» Problem details: Transcribe the data below verbatim from the line with "<li>UAE</li>" to the line with "<p><strong>이 보고서 구매:</strong>&nbsp;&nbsp;<a". Include both of those lines.

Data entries
━━━━
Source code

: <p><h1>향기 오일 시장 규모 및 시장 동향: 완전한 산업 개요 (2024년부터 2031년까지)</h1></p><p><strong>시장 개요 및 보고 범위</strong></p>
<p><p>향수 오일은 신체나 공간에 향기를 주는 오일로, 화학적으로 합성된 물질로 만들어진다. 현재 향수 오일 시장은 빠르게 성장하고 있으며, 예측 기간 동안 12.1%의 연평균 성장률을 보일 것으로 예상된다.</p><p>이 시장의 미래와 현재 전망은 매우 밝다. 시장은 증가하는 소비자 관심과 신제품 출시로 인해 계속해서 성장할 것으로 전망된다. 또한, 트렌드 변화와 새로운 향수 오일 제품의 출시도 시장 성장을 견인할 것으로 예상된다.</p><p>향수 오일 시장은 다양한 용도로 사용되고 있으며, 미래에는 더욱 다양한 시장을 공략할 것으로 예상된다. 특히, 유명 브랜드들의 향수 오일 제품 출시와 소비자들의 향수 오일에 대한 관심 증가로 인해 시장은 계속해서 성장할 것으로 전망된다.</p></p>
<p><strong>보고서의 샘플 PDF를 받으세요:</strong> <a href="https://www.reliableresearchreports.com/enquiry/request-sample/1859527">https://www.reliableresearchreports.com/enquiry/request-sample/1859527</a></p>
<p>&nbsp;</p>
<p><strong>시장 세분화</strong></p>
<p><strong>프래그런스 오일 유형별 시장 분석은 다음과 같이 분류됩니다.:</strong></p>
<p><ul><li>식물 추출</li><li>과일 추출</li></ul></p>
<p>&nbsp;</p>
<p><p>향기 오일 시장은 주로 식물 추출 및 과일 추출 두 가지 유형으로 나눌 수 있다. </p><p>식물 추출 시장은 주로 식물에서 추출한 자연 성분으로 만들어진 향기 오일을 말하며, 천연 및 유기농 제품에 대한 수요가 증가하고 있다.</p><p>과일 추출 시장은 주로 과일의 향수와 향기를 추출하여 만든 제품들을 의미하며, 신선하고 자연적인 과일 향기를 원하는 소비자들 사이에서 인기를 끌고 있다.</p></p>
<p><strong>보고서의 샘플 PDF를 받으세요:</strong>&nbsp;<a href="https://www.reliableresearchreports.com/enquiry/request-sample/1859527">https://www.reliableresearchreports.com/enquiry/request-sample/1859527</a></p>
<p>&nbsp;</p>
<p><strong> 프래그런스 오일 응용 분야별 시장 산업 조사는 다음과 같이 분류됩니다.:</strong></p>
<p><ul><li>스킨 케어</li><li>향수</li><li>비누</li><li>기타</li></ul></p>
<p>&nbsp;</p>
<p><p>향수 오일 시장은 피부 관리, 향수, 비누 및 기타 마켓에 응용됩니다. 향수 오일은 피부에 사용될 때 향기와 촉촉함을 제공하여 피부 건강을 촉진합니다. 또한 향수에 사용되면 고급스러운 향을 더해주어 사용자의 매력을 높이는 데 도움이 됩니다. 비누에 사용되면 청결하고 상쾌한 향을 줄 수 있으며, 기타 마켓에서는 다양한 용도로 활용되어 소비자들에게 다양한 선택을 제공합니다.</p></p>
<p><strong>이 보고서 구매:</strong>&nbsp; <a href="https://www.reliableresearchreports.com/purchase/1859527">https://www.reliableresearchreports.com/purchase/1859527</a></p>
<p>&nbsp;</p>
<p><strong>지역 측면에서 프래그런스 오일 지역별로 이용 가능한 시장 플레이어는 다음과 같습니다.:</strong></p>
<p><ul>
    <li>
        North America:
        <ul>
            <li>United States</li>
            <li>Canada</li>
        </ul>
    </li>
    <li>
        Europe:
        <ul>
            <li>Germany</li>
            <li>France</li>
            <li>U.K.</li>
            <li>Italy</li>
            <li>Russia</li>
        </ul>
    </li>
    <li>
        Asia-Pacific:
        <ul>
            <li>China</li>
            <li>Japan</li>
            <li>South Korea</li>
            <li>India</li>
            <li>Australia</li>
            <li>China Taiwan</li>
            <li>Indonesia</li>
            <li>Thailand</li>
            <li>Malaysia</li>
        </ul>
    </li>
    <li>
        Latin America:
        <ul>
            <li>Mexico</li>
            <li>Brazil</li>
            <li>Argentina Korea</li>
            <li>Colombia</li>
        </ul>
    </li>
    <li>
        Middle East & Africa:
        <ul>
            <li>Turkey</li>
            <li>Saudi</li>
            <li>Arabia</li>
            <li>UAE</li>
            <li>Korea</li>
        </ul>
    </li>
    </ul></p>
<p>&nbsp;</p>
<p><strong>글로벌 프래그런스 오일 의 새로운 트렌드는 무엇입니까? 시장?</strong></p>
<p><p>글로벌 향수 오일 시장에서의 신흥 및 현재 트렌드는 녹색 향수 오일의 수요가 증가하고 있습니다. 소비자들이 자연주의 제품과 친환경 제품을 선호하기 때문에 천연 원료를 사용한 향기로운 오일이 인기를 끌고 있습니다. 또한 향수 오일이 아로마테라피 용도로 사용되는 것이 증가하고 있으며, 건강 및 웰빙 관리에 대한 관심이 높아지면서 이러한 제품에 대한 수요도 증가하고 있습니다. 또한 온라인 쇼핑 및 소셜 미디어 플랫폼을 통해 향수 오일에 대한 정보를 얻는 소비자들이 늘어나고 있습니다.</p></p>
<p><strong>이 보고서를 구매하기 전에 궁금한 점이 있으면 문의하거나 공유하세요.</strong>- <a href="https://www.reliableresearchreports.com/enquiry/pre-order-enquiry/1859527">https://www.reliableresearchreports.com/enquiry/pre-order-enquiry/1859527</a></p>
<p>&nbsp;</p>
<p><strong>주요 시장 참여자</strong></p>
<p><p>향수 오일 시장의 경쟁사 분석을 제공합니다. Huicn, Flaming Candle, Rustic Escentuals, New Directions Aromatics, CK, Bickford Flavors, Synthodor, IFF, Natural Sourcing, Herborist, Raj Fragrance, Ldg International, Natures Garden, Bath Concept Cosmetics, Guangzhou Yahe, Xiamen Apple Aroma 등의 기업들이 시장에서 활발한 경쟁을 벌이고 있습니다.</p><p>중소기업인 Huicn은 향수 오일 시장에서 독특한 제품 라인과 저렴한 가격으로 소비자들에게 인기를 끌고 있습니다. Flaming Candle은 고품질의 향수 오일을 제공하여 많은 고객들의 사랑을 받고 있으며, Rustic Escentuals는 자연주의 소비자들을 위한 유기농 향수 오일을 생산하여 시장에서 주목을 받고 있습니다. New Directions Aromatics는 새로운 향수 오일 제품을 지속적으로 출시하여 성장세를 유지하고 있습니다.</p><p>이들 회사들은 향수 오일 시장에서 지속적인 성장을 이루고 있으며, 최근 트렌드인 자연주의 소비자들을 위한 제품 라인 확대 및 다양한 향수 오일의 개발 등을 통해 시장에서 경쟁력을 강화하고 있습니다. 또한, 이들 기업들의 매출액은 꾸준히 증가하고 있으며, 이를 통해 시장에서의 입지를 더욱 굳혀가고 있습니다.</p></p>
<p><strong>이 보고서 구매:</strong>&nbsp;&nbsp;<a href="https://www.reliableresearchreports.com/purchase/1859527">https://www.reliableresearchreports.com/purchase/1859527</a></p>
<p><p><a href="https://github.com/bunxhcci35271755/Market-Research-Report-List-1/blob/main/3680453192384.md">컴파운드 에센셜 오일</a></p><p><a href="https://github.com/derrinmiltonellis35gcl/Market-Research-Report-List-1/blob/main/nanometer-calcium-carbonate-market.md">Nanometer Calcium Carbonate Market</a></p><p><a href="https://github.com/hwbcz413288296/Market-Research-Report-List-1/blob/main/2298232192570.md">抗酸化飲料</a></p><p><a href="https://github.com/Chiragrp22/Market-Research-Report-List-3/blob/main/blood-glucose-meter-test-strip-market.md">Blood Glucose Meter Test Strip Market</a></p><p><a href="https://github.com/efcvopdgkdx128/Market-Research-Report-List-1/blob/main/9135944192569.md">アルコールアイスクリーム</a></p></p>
━━━━
» Answer to this task:
            <li>UAE</li>
            <li>Korea</li>
        </ul>
    </li>
    </ul></p>
<p>&nbsp;</p>
<p><strong>글로벌 프래그런스 오일 의 새로운 트렌드는 무엇입니까? 시장?</strong></p>
<p><p>글로벌 향수 오일 시장에서의 신흥 및 현재 트렌드는 녹색 향수 오일의 수요가 증가하고 있습니다. 소비자들이 자연주의 제품과 친환경 제품을 선호하기 때문에 천연 원료를 사용한 향기로운 오일이 인기를 끌고 있습니다. 또한 향수 오일이 아로마테라피 용도로 사용되는 것이 증가하고 있으며, 건강 및 웰빙 관리에 대한 관심이 높아지면서 이러한 제품에 대한 수요도 증가하고 있습니다. 또한 온라인 쇼핑 및 소셜 미디어 플랫폼을 통해 향수 오일에 대한 정보를 얻는 소비자들이 늘어나고 있습니다.</p></p>
<p><strong>이 보고서를 구매하기 전에 궁금한 점이 있으면 문의하거나 공유하세요.</strong>- <a href="https://www.reliableresearchreports.com/enquiry/pre-order-enquiry/1859527">https://www.reliableresearchreports.com/enquiry/pre-order-enquiry/1859527</a></p>
<p>&nbsp;</p>
<p><strong>주요 시장 참여자</strong></p>
<p><p>향수 오일 시장의 경쟁사 분석을 제공합니다. Huicn, Flaming Candle, Rustic Escentuals, New Directions Aromatics, CK, Bickford Flavors, Synthodor, IFF, Natural Sourcing, Herborist, Raj Fragrance, Ldg International, Natures Garden, Bath Concept Cosmetics, Guangzhou Yahe, Xiamen Apple Aroma 등의 기업들이 시장에서 활발한 경쟁을 벌이고 있습니다.</p><p>중소기업인 Huicn은 향수 오일 시장에서 독특한 제품 라인과 저렴한 가격으로 소비자들에게 인기를 끌고 있습니다. Flaming Candle은 고품질의 향수 오일을 제공하여 많은 고객들의 사랑을 받고 있으며, Rustic Escentuals는 자연주의 소비자들을 위한 유기농 향수 오일을 생산하여 시장에서 주목을 받고 있습니다. New Directions Aromatics는 새로운 향수 오일 제품을 지속적으로 출시하여 성장세를 유지하고 있습니다.</p><p>이들 회사들은 향수 오일 시장에서 지속적인 성장을 이루고 있으며, 최근 트렌드인 자연주의 소비자들을 위한 제품 라인 확대 및 다양한 향수 오일의 개발 등을 통해 시장에서 경쟁력을 강화하고 있습니다. 또한, 이들 기업들의 매출액은 꾸준히 증가하고 있으며, 이를 통해 시장에서의 입지를 더욱 굳혀가고 있습니다.</p></p>
<p><strong>이 보고서 구매:</strong>&nbsp;&nbsp;<a href="https://www.reliableresearchreports.com/purchase/1859527">https://www.reliableresearchreports.com/purchase/1859527</a></p>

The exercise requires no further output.